There are many good reasons to use stored procedures.
Like most DB comparisons, it depends on the workload, non-technical business factors, and more.
Oracle has superior clustering to PostgreSQL, better native XML support, autonomous transactions, procedures that can return multiple result sets, a really solid embedded JVM for procedures, proven scaling to absurdly huge database sizes, etc.
PostgreSQL has transactional DDL, generally better standards adherence, no lock-in, streaming replias that don't cost you anything, multi-language stored procedure support, extreme extensibility, proven scaling to multi-terabyte database sizes, and probably more I take for granted and forget about.
With Pg you get a lot of choice of support provider, including "none, I can do it myself and I can always contract someone if I need help". With Oracle you get support from Oracle, or from a vendor who must comply with what Oracle wants in order to get access to the resources they depend on to offer support.

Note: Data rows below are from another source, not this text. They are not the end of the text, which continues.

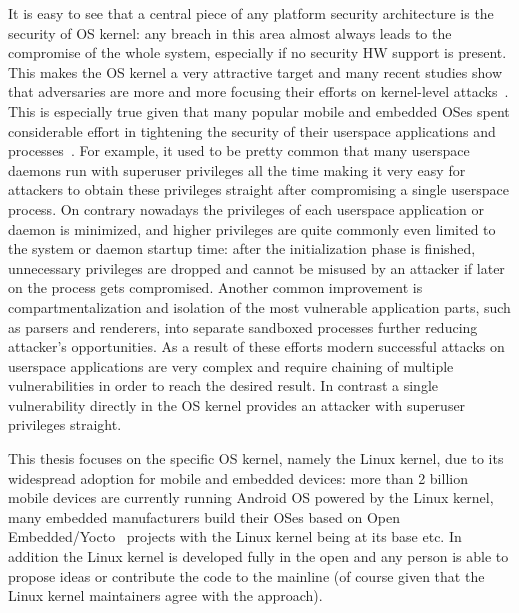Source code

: It is easy to see that a central piece of any platform security architecture is the security of OS kernel: any breach in this area almost always leads to the compromise of the whole system, especially if no security HW support is present. This makes the OS kernel a very attractive target and many recent studies show that adversaries are more and more focusing their efforts on kernel-level attacks~\cite{stoep2016android}. This is especially true given that many popular mobile and embedded OSes spent considerable effort in tightening the security of their userspace applications and processes~\cite{stoep2016android}. For example, it used to be pretty common that many userspace daemons run with superuser privileges all the time making it very easy for attackers to obtain these privileges straight after compromising a single userspace process. On contrary nowadays the privileges of each userspace application or daemon is minimized, and higher privileges are quite commonly even limited to the system or daemon startup time: after the initialization phase is finished, unnecessary privileges are dropped and cannot be misused by an attacker if later on the process gets compromised. Another common improvement is compartmentalization and isolation of the most vulnerable application parts, such as parsers and renderers, into separate sandboxed processes further reducing attacker's opportunities. As a result of these efforts modern successful attacks on userspace applications are very complex and require chaining of multiple vulnerabilities in order to reach the desired result. In contrast a single vulnerability directly in the OS kernel provides an attacker with superuser privileges straight.

This thesis focuses on the specific OS kernel, namely the Linux kernel, due to its widespread adoption for mobile and embedded devices: more than 2 billion mobile devices are currently running Android OS powered by the Linux kernel, many embedded manufacturers build their OSes based on Open Embedded/Yocto~\cite{OE2017, yocto2017} projects with the Linux kernel being at its base etc. 
In addition the Linux kernel is developed fully in the open and any person is able to propose ideas or contribute the code to the mainline (of course given that the Linux kernel maintainers agree with the approach).

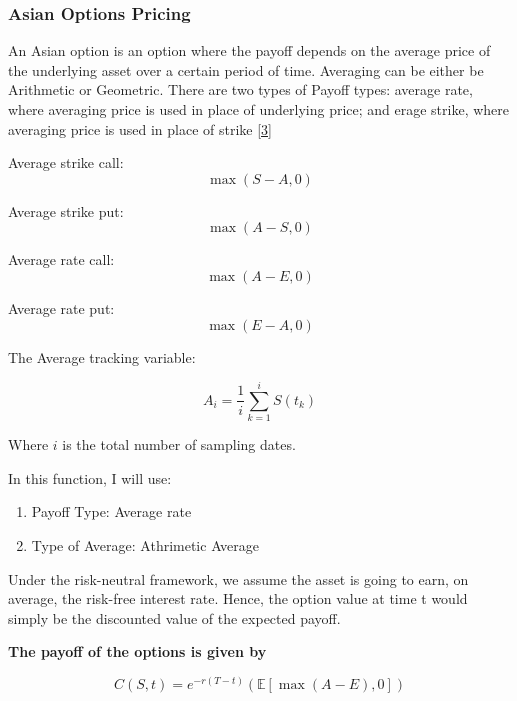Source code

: \documentclass[11pt]{article}
\begin{document}
    \subsubsection{Asian Options Pricing}\label{asian-options-pricing}

    An Asian option is an option where the payoff depends on the average
price of the underlying asset over a certain period of time. Averaging
can be either be Arithmetic or Geometric. There are two types of Payoff
types: average rate, where averaging price is used in place of
underlying price; and erage strike, where averaging price is used in
place of strike \hyperref[3]{[3]}

Average strike call: \[
\max(S-A,0)
\]

Average strike put: \[
\max(A-S,0)
\]

Average rate call: \[
\max(A-E,0)
\]

Average rate put: \[
\max(E-A,0)
\]

    The Average tracking variable:

\[
A_{i}= \frac{1}{i} \sum_{k=1}^{i} S\left(t_{k}\right)
\]

Where \(i\) is the total number of sampling dates.

    In this function, I will use:

\begin{enumerate}
\def\labelenumi{\arabic{enumi}.}
\item
  Payoff Type: Average rate
\item
  Type of Average: Athrimetic Average
\end{enumerate}

    Under the risk-neutral framework, we assume the asset is going to earn,
on average, the risk-free interest rate. Hence, the option value at time
t would simply be the discounted value of the expected payoff.

    \textbf{The payoff of the options is given by}

\[
C(S,t) = e^{-r(T-t)}(\mathbb{E}[\max(A-E),0])
\]
\end{document}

PostgreSQL has no per-cpu or per-core license fees so you can run it on a lot more hardware. You can also afford to buy a much bigger server for the money you're saving on licensing fees and upgrade it more often. This can make a huge difference; PostgreSQL's performance is generally very good, and in areas where it does fall behind Oracle you can make up for a lot by throwing bigger hardware at the job. You also don't have to face NDAs, license audits, not being able to afford to have a second off-site hot standby backup machine, being stuck on old versions because licensing new ones is just too expensive, etc.
So, really, a huge amount of it depends on the workload, business requirements, etc.
I work professionally with PostgreSQL as a member of the 2ndQuadrant team, but if I'm discussing planning with somebody I'm still quite prepared to say "I don't think PostgreSQL will do the job as well as [blah] here given the time frame and requirements". It doesn't come up much but it has, and I'd be doing them a dis-service by saying PostgreSQL's perfect for everything all the time.
I find PostgreSQL to be the safe and sensible default, but I consider alternatives or supplements to it when I run into workloads it's not ready for or not great at - like someone who has a hard business or compliance requirement for synchronous multi-master clustering, or somebody whose query pattern and data set is going to be a better fit for Greenplum than native PostgreSQL.
PostgreSQL supports the SQL-standard WITH RECURSIVE clause instead of the Oracle-specific CONNECT BY.
CONNECT BY is in many ways a nicer syntax, but the functionality is there.
Pg also has XML types, schemas and extensions to serve some of the same purposes as packages, etc. Default values of function params are also supported.
That's not to say it has full coverage of Oracle's feature set; it doesn't. There's no native materialized view support until 9.3, so you have to roll your own in currently released versions. There's no synchronous multi-master clustering in Pg (we're working on it). No autonomous transactions, and stored procs can't easily return multiple result sets. Partitioning in Pg is rudimentary and manual, at least in 9.3 and older, it might change in future.
OTOH, Pg is more extensible, has saner licensing, offers choice of support, etc, per my other post.
Done. Been handled natively by PostgreSQL for over a decade. Combine with pivots or windows for some really interesting stuff.